● **Task item**: Count the lines below that hold "align". Give the number without comment.

● **Dataset items**:
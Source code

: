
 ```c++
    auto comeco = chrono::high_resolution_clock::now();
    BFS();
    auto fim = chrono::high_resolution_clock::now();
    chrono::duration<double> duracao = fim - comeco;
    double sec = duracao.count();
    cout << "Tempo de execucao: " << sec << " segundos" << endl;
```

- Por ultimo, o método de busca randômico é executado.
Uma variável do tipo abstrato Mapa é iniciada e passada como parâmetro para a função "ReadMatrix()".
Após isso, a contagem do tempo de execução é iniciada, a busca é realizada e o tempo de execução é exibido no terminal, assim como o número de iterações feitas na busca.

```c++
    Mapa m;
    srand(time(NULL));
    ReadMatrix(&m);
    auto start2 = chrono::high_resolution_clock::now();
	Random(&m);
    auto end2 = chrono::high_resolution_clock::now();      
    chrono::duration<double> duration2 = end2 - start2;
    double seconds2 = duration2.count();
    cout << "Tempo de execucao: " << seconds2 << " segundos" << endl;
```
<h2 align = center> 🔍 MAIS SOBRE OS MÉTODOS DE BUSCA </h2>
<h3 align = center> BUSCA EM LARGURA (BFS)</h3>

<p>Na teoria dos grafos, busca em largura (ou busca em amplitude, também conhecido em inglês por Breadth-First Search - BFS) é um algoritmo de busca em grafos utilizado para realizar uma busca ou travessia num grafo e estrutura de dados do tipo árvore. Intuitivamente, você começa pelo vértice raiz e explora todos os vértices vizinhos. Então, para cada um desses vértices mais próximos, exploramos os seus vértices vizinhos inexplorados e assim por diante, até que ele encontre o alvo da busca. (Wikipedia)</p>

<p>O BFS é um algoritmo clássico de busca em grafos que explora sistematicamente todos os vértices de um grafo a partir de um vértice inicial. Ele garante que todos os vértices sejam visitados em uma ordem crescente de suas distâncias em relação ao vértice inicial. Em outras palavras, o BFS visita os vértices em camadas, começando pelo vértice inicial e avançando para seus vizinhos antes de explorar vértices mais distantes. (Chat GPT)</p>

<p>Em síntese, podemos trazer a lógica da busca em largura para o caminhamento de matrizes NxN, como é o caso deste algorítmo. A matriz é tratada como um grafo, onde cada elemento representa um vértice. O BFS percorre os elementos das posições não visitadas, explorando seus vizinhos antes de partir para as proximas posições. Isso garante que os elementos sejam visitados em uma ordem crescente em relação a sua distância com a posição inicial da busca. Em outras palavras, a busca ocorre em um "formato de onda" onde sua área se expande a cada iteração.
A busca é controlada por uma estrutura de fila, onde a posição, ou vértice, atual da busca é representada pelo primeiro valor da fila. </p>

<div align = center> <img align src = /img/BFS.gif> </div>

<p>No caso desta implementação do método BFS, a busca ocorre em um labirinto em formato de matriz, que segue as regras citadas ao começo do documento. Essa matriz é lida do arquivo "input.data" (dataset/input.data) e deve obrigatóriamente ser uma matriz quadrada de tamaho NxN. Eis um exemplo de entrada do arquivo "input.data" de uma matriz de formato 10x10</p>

● **Solution for this problem**: 3